__Your goal__
Give the number of lines below that hold the string "following", and nothing more.

__Material shown__
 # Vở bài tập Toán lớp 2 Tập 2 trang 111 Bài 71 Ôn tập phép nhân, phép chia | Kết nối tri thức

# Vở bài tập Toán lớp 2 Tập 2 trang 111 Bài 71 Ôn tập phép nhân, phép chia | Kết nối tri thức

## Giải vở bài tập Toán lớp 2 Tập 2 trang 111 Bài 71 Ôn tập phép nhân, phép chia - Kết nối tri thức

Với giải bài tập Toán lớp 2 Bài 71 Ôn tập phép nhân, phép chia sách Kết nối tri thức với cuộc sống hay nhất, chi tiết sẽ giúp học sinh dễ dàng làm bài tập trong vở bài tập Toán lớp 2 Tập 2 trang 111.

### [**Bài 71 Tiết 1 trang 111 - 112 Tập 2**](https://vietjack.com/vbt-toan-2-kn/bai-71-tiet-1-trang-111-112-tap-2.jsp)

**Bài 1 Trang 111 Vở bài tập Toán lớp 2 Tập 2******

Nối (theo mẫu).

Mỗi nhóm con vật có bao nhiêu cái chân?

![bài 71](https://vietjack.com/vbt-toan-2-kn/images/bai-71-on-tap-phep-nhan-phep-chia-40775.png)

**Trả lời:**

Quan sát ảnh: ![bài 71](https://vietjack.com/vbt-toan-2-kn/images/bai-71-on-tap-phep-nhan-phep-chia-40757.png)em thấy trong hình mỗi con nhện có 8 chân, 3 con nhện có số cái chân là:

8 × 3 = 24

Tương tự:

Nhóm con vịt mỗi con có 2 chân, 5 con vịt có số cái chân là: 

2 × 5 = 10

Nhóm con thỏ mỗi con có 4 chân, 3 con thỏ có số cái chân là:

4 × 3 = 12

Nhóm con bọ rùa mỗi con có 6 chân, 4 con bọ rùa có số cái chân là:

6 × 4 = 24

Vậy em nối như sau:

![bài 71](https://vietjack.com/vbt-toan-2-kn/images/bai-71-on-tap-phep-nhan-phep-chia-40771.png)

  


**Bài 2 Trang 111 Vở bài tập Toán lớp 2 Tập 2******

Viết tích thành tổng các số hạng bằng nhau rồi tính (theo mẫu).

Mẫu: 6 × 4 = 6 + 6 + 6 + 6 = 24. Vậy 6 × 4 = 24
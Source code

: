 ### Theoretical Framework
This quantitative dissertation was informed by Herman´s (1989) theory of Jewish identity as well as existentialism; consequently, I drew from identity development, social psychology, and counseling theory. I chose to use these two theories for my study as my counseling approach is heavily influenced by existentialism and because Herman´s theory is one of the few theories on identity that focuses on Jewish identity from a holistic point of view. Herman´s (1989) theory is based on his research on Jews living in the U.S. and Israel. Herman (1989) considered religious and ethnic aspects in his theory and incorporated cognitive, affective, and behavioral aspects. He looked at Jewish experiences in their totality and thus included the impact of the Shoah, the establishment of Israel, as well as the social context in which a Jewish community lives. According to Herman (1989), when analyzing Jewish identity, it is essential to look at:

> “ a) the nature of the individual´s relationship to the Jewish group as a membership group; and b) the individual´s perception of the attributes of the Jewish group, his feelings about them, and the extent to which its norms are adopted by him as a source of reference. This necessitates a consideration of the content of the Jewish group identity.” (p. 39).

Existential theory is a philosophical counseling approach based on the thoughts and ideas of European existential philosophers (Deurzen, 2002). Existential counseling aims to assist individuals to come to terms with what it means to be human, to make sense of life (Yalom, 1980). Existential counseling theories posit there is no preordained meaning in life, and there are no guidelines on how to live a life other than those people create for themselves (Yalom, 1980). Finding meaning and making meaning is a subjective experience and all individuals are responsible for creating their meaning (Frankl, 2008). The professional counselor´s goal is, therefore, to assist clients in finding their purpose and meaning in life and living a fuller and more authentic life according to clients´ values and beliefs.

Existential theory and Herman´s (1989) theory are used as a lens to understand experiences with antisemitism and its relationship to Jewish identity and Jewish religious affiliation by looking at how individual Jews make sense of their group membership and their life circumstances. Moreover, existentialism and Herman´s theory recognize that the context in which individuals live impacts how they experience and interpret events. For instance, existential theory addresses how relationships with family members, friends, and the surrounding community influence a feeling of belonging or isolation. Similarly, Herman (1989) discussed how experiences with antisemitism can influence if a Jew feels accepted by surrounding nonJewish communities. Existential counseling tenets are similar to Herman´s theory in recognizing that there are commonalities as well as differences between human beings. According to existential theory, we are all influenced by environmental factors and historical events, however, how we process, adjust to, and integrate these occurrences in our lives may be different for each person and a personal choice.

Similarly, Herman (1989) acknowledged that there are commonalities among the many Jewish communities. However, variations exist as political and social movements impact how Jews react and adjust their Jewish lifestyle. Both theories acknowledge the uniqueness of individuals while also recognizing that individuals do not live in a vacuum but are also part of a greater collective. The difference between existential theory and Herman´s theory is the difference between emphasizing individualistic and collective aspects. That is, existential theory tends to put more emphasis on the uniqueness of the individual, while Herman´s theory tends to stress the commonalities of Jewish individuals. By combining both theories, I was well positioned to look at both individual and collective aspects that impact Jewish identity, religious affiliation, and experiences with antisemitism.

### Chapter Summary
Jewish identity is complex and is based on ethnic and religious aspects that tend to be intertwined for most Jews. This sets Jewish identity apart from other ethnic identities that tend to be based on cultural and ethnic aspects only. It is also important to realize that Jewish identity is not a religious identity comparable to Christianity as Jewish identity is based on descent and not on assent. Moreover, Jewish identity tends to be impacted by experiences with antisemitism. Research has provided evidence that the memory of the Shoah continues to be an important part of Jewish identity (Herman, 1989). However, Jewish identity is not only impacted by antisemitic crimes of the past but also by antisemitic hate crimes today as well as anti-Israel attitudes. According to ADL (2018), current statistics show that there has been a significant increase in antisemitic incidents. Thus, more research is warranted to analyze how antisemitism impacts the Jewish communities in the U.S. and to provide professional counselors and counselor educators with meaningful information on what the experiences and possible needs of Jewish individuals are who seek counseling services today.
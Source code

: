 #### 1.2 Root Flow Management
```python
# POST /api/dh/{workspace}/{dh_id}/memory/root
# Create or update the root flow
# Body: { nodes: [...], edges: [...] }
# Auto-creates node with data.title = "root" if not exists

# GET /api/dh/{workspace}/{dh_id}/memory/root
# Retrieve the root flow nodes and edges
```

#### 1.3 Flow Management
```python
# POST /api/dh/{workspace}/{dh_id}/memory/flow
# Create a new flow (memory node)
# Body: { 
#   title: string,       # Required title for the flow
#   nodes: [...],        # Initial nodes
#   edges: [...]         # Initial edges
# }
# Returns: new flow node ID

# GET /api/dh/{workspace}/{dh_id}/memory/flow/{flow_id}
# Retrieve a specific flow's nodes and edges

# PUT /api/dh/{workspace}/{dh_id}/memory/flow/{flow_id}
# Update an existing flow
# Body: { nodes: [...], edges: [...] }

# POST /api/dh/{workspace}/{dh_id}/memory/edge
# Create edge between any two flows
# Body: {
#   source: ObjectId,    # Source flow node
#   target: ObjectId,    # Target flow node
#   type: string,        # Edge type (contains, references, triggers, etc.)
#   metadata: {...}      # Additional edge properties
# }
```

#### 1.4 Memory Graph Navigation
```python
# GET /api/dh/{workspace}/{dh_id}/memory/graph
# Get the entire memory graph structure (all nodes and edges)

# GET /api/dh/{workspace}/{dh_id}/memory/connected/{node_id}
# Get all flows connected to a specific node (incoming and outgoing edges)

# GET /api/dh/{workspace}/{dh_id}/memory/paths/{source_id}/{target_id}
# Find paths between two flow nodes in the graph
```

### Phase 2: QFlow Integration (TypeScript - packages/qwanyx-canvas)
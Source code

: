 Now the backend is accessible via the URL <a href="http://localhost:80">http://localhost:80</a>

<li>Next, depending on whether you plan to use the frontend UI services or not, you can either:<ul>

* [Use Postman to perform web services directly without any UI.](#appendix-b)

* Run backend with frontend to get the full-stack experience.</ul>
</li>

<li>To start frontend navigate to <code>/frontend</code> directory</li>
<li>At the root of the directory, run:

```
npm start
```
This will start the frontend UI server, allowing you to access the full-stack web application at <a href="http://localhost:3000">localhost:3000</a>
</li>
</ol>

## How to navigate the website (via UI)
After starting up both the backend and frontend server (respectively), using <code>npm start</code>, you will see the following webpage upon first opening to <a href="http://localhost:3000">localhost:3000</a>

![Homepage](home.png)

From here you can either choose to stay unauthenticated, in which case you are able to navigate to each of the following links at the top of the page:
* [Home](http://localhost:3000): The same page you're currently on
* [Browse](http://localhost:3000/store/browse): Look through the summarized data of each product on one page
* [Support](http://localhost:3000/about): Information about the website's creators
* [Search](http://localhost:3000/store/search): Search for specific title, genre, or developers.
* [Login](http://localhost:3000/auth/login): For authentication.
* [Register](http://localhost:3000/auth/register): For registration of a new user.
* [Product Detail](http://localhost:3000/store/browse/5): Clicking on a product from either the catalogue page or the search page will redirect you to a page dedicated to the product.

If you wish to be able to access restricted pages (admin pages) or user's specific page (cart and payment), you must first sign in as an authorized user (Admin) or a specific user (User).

__Response area__
2